# Achievement 2.2: Sourcing Web Data with an API

This notebook collects and combines Citi Bike trip data and NOAA weather data for New York City in 2022. The goal is to prepare a clean dataset for use in an interactive dashboard that helps identify distribution issues in the Citi Bike system by analyzing ridership behavior in relation to date, time, station usage, and weather conditions.

## Table of Contents
1. [Imports and Setup](#1.-Imports-and-Setup)
2. [Data Load and Consolidation](#2.-Data-Load-and-Consolidation)
3. [NOAA API: Weather Data Extraction](#3.-NOAA-API:-Weather-Data-Extraction)
4. [Retrying Failed Weather Requests](#4.-Retrying-Failed-Weather-Requests)
5. [Combining Weather Files](#5.-Combining-Weather-Files)
6. [Merging Citi Bike and Weather Data](#6.-Merging-Citi-Bike-and-Weather-Data)
7. [Observations and Export](#7.-Observations-and-Export)

## 1. Imports and Setup

In [None]:
import os
import glob
import pandas as pd
import requests
from time import sleep
from dotenv import load_dotenv

## 2. Data Load and Consolidation

In [None]:
data_folder = r'C:\Users\rewha\Desktop\0.CareerFoundry\3.Data Vis w-Python_ACH 02-Dashboards w-Pythons\2022-citibike-tripdata\2022-citibike-tripdata'
csv_files = glob.glob(os.path.join(data_folder, '*.csv'))

dfs = []
for file in csv_files:
    try:
        df = pd.read_csv(file, engine='c', low_memory=False)
        df.columns = [col.lower().strip() for col in df.columns]
        dfs.append(df)
        print(f"✅ Loaded: {os.path.basename(file)} → Shape: {df.shape}")
    except Exception as e:
        print(f"❌ Skipped: {os.path.basename(file)} → Error: {e}")

if dfs:
    combined_df = pd.concat(dfs, ignore_index=True)
    print("✅ Combined Shape:", combined_df.shape)
    combined_df.to_csv("combined_citibike_2022.csv", index=False)
else:
    print("❌ No dataframes to concatenate.")

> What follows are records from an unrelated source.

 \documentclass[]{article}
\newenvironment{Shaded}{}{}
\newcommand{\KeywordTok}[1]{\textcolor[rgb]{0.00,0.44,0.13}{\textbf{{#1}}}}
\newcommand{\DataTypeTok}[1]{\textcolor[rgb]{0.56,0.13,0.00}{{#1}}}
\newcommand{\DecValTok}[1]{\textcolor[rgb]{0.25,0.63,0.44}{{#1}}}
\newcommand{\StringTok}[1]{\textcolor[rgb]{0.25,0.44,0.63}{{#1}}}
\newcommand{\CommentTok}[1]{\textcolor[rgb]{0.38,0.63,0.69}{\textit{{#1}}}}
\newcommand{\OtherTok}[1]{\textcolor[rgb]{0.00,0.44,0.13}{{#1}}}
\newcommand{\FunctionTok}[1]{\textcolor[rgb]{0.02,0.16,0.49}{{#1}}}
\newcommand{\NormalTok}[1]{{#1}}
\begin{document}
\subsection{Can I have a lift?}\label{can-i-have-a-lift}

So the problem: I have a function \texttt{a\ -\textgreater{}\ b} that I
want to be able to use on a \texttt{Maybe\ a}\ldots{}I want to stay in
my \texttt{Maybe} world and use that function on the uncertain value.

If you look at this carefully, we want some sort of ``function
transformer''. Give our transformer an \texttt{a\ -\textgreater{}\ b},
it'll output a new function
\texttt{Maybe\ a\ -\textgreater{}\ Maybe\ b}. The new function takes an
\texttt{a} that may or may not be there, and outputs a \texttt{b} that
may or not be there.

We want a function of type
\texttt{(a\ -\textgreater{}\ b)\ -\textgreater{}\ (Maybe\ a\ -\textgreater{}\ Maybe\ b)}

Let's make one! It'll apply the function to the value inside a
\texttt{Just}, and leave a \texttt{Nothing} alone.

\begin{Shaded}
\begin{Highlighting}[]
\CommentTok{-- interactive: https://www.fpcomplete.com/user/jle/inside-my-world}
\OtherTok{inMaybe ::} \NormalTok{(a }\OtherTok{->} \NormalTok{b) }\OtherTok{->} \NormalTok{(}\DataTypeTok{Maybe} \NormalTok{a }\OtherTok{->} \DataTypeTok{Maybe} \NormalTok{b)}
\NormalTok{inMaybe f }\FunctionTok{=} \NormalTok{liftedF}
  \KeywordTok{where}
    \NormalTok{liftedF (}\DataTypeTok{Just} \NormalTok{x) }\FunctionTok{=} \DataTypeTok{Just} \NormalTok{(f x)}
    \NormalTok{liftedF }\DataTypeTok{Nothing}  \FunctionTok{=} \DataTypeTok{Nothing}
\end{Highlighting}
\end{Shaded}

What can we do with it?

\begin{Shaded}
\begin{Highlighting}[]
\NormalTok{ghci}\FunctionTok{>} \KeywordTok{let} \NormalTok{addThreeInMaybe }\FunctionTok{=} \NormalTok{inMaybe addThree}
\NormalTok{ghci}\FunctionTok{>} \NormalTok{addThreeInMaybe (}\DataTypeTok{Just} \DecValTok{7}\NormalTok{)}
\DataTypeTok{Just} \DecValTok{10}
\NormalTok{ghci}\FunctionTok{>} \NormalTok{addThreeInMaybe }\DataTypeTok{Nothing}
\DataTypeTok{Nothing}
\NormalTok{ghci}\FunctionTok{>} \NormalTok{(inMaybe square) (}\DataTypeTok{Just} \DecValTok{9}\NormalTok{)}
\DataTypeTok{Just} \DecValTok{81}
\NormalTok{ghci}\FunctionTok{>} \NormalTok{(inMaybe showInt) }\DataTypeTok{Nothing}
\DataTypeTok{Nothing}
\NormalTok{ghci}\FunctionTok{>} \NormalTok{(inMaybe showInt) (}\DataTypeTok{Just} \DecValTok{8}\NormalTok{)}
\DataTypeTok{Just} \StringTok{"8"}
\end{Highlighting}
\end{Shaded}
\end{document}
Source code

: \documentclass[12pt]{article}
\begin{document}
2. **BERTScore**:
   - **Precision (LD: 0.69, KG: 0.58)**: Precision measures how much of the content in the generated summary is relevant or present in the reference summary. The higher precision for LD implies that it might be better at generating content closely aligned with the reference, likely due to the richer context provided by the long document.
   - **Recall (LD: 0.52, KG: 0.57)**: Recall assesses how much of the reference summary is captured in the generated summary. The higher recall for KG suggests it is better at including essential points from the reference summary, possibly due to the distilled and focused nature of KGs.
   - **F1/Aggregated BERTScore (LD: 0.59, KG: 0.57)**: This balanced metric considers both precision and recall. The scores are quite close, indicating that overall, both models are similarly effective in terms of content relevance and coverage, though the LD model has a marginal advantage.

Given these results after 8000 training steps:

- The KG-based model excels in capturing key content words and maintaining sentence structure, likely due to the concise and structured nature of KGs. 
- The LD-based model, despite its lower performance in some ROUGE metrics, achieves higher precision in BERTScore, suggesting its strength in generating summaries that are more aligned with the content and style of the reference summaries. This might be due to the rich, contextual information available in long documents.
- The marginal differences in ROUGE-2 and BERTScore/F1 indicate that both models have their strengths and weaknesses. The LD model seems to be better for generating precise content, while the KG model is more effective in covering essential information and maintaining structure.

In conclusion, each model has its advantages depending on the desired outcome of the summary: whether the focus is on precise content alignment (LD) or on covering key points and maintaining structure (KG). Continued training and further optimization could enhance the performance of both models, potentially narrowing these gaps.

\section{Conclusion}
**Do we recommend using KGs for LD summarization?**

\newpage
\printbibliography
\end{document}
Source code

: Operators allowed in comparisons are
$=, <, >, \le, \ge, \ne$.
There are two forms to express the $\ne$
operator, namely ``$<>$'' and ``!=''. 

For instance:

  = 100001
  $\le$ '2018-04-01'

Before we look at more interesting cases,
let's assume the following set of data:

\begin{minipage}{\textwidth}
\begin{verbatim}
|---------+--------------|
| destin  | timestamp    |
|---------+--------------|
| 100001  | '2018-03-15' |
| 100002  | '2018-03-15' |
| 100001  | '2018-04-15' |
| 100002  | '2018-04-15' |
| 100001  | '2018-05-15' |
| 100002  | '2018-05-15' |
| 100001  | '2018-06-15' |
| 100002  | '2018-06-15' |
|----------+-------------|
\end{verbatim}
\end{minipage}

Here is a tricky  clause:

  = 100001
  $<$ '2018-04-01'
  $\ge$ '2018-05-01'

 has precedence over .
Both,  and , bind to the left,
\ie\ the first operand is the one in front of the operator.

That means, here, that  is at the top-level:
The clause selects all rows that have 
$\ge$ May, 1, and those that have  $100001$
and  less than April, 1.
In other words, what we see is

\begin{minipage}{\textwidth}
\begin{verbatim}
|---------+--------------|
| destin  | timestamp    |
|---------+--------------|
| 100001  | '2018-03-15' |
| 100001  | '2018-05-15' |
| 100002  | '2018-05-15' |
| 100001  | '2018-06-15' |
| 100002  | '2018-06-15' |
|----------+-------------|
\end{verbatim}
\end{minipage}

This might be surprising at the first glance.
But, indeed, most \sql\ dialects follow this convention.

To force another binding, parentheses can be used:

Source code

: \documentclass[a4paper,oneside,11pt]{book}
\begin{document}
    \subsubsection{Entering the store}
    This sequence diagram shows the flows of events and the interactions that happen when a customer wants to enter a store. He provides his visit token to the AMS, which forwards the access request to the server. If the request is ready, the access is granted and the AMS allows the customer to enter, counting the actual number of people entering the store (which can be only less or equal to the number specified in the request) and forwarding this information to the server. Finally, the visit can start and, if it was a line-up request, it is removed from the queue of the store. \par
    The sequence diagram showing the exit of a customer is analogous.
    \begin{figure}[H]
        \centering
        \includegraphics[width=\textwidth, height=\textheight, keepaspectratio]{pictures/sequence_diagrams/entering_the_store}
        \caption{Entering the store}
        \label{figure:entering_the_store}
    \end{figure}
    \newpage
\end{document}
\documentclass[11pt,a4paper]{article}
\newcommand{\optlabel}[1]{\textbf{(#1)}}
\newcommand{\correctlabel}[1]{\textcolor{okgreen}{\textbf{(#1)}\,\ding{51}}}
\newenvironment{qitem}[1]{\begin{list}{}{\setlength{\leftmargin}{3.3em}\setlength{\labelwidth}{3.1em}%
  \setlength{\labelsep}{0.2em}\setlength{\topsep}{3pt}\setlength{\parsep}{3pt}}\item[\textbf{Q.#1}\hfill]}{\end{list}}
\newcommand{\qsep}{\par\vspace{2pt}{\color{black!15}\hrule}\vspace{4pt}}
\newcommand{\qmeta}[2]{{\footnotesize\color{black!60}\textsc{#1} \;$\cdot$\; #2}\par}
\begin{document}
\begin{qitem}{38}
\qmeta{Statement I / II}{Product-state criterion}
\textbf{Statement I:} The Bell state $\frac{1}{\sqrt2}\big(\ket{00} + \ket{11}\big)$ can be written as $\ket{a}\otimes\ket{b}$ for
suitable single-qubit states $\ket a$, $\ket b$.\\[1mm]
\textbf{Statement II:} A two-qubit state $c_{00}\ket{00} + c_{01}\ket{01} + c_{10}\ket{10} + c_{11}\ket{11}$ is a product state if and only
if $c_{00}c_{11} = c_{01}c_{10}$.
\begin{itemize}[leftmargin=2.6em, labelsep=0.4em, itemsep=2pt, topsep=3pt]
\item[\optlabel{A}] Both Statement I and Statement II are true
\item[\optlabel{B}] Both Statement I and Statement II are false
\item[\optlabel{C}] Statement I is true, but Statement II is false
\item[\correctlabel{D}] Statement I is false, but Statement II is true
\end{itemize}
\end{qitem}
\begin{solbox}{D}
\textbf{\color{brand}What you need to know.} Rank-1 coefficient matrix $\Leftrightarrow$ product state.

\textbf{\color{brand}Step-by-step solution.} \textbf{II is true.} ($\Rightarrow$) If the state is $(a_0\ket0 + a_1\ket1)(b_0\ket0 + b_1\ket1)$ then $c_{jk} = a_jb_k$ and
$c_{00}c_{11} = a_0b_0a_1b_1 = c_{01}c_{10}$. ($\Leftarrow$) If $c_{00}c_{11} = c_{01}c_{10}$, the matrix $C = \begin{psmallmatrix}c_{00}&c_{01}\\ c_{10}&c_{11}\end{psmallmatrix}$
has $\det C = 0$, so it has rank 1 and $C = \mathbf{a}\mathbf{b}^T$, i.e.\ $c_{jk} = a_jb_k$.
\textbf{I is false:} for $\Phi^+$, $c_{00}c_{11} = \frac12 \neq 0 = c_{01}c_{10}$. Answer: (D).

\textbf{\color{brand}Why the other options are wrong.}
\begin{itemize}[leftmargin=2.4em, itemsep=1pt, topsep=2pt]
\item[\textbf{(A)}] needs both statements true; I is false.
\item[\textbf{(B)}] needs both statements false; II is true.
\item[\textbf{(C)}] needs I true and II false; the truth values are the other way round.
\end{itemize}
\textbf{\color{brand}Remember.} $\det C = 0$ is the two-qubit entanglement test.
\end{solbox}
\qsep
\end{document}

## 3. NOAA API: Weather Data Extraction

In [None]:
token = "your_token_here"  # Replace with your actual token
headers = {'token': token}
station_id = "GHCND:USW00014732"
base_url = "https://www.ncei.noaa.gov/cdo-web/api/v2/data"

months = [
    ("2022-01-01", "2022-01-31"), ("2022-02-01", "2022-02-28"),
    ("2022-03-01", "2022-03-31"), ("2022-04-01", "2022-04-30"),
    ("2022-05-01", "2022-05-31"), ("2022-06-01", "2022-06-30"),
    ("2022-07-01", "2022-07-31"), ("2022-08-01", "2022-08-31"),
    ("2022-09-01", "2022-09-30"), ("2022-10-01", "2022-10-31"),
    ("2022-11-01", "2022-11-30"), ("2022-12-01", "2022-12-31")
]

all_data = []
for start, end in months:
    print(f"Fetching {start} to {end}...")
    params = {
        "datasetid": "GHCND",
        "stationid": station_id,
        "startdate": start,
        "enddate": end,
        "limit": 1000,
        "units": "standard",
        "datatypeid": ["TMAX", "TMIN", "PRCP"],
    }
    response = requests.get(base_url, headers=headers, params=params)
    if response.status_code == 200:
        all_data.extend(response.json().get("results", []))
        print(f"✅ Success: {len(response.json().get('results', []))} records")
    else:
        print(f"❌ Failed: {response.status_code} - {response.text}")
    sleep(1)

weather_df = pd.DataFrame(all_data)
weather_df['date'] = pd.to_datetime(weather_df['date'])
weather_wide = weather_df.pivot_table(index='date', columns='datatype', values='value').reset_index()
weather_wide.to_csv("laguardia_weather_2022.csv", index=False)

## 4. Retrying Failed Weather Requests

In [None]:
retry_months = [("2022-02-01", "2022-02-28"), ("2022-12-01", "2022-12-31")]
extra_data = []
for start, end in retry_months:
    print(f"Retrying {start} to {end}...")
    params = {
        "datasetid": "GHCND",
        "stationid": station_id,
        "startdate": start,
        "enddate": end,
        "limit": 1000,
        "units": "standard",
        "datatypeid": ["TMAX", "TMIN", "PRCP"],
    }
    response = requests.get(base_url, headers=headers, params=params)
    if response.status_code == 200:
        extra_data.extend(response.json().get("results", []))
        print("✅ Success")
    else:
        print(f"❌ Still failed: {response.status_code}")

if extra_data:
    df_retry = pd.DataFrame(extra_data)
    df_retry.to_csv("laguardia_weather_retries.csv", index=False)

## 5. Combining Weather Files

In [None]:
df_main = pd.read_csv("laguardia_weather_2022.csv")
df_retry = pd.read_csv("laguardia_weather_retries.csv")
df_retry['date'] = pd.to_datetime(df_retry['date'])
weather_retry_wide = df_retry.pivot_table(index='date', columns='datatype', values='value').reset_index()
df_main['date'] = pd.to_datetime(df_main['date'])
full_weather = pd.concat([df_main, weather_retry_wide], ignore_index=True)
full_weather = full_weather.sort_values("date").drop_duplicates("date")
full_weather.to_csv("laguardia_weather_combined_2022.csv", index=False)

## 6. Merging Citi Bike and Weather Data

In [None]:
bike_df = pd.read_csv("combined_citibike_2022.csv", parse_dates=["started_at"])
weather_df = pd.read_csv("laguardia_weather_combined_2022.csv", parse_dates=["date"])
bike_df['date'] = bike_df['started_at'].dt.date
weather_df['date'] = weather_df['date'].dt.date
merged_df = pd.merge(bike_df, weather_df, on='date', how='left')
merged_df.to_csv("citibike_weather_merged_2022.csv", index=False)
print("✅ Merged dataset shape:", merged_df.shape)

## 7. Observations and Export

- All 36 trip files successfully combined.
- NOAA weather merged on date.
- Ready for dashboard visualization.